LO: Added my UW email below, changed start and end dates

In [3]:
#########
#
#    CONSTANTS
#

# The REST API 'pageviews' URL - this is the common URL/endpoint for all 'pageviews' API requests
API_REQUEST_PAGEVIEWS_ENDPOINT = 'https://wikimedia.org/api/rest_v1/metrics/pageviews/'

# This is a parameterized string that specifies what kind of pageviews request we are going to make
# In this case it will be a 'per-article' based request. The string is a format string so that we can
# replace each parameter with an appropriate value before making the request
API_REQUEST_PER_ARTICLE_PARAMS = 'per-article/{project}/{access}/{agent}/{article}/{granularity}/{start}/{end}'

# The Pageviews API asks that we not exceed 100 requests per second, we add a small delay to each request
API_LATENCY_ASSUMED = 0.002       # Assuming roughly 2ms latency on the API and network
API_THROTTLE_WAIT = (1.0/100.0)-API_LATENCY_ASSUMED

# When making a request to the Wikimedia API they ask that you include your email address which will allow them
# to contact you if something happens - such as - your code exceeding rate limits - or some other error 
REQUEST_HEADERS = {
    'User-Agent': '<obrienl@uw.edu>, University of Washington, MSDS DATA 512 - AUTUMN 2023',
}

# This is just a list of English Wikipedia article titles that we can use for example requests
ARTICLE_TITLES = [ 'Bison', 'Northern flicker', 'Red squirrel', 'Chinook salmon', 'Horseshoe bat' ]

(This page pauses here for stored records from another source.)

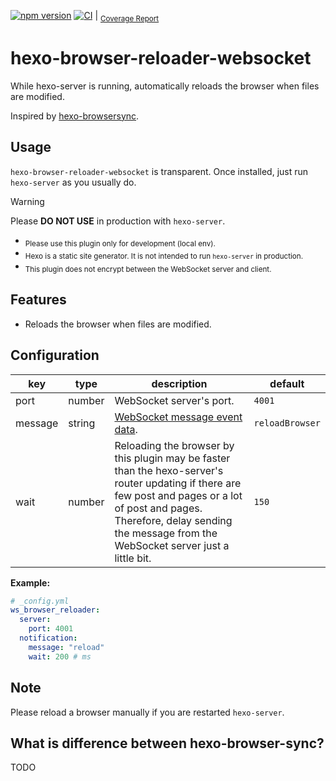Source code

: [![npm version](https://badge.fury.io/js/hexo-browser-reloader-websocket.svg)](https://badge.fury.io/js/hexo-browser-reloader-websocket) [![CI](https://github.com/yoshinorin/hexo-browser-reloader-websocket/actions/workflows/ci.yml/badge.svg)](https://github.com/yoshinorin/hexo-browser-reloader-websocket/actions/workflows/ci.yml) | <sub>[Coverage Report](https://yoshinorin.github.io/hexo-browser-reloader-websocket/)</sub>

# hexo-browser-reloader-websocket

While hexo-server is running, automatically reloads the browser when files are modified.

Inspired by [hexo-browsersync](https://github.com/hexojs/hexo-browsersync).

## Usage

`hexo-browser-reloader-websocket` is transparent. Once installed, just run `hexo-server` as you usually do.

> [!WARNING]
> Please **DO NOT USE** in production with `hexo-server`. </br>
> - <sub>Please use this plugin only for development (local env).</sub>
> - <sub>Hexo is a static site generator. It is not intended to run `hexo-server` in production.</sub>
> - <sub>This plugin does not encrypt between the WebSocket server and client. </sub>

## Features

- Reloads the browser when files are modified.

## Configuration

| key | type | description | default |
|---|---|---|---|
| port | number | WebSocket server's port. | `4001` |
| message | string | [WebSocket message event data](https://developer.mozilla.org/en-US/docs/Web/API/WebSocket/message_event). | `reloadBrowser` |
| wait | number | Reloading the browser by this plugin may be faster than the hexo-server's router updating if there are few post and pages or a lot of post and pages. Therefore, delay sending the message from the WebSocket server just a little bit. | `150` |

**Example:**

```yaml
# _config.yml
ws_browser_reloader:
  server:
    port: 4001
  notification:
    message: "reload"
    wait: 200 # ms
```

## Note

Please reload a browser manually if you are restarted `hexo-server`.


## What is difference between hexo-browser-sync?

TODO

# This template is used to map parameter values into the API_REQUST_PER_ARTICLE_PARAMS portion of an API request. The dictionary has a
# field/key for each of the required parameters. In the example, below, we only vary the article name, so the majority of the fields
# can stay constant for each request. Of course, these values *could* be changed if necessary.
ARTICLE_PAGEVIEWS_PARAMS_TEMPLATE = {
    "project":     "en.wikipedia.org",
    "access":      "desktop",      # this should be changed for the different access types
    "agent":       "user",
    "article":     "",             # this value will be set/changed before each request
    "granularity": "monthly",
    "start":       "2015070100",   # start and end dates need to be set
    "end":         "2023093000"    # this is likely the wrong end date
}


The API request will be made using one procedure. The idea is to make this reusable. The procedure is parameterized, but relies on the constants above for the important parameters. The underlying assumption is that this will be used to request data for a set of article pages. Therefore the parameter most likely to change is the article_title.

In [4]:
#########
#
#    PROCEDURES/FUNCTIONS
#

def request_pageviews_per_article(article_title = None, 
                                  endpoint_url = API_REQUEST_PAGEVIEWS_ENDPOINT, 
                                  endpoint_params = API_REQUEST_PER_ARTICLE_PARAMS, 
                                  request_template = ARTICLE_PAGEVIEWS_PARAMS_TEMPLATE,
                                  headers = REQUEST_HEADERS):

    # article title can be as a parameter to the call or in the request_template
    if article_title:
        request_template['article'] = article_title

    if not request_template['article']:
        raise Exception("Must supply an article title to make a pageviews request.")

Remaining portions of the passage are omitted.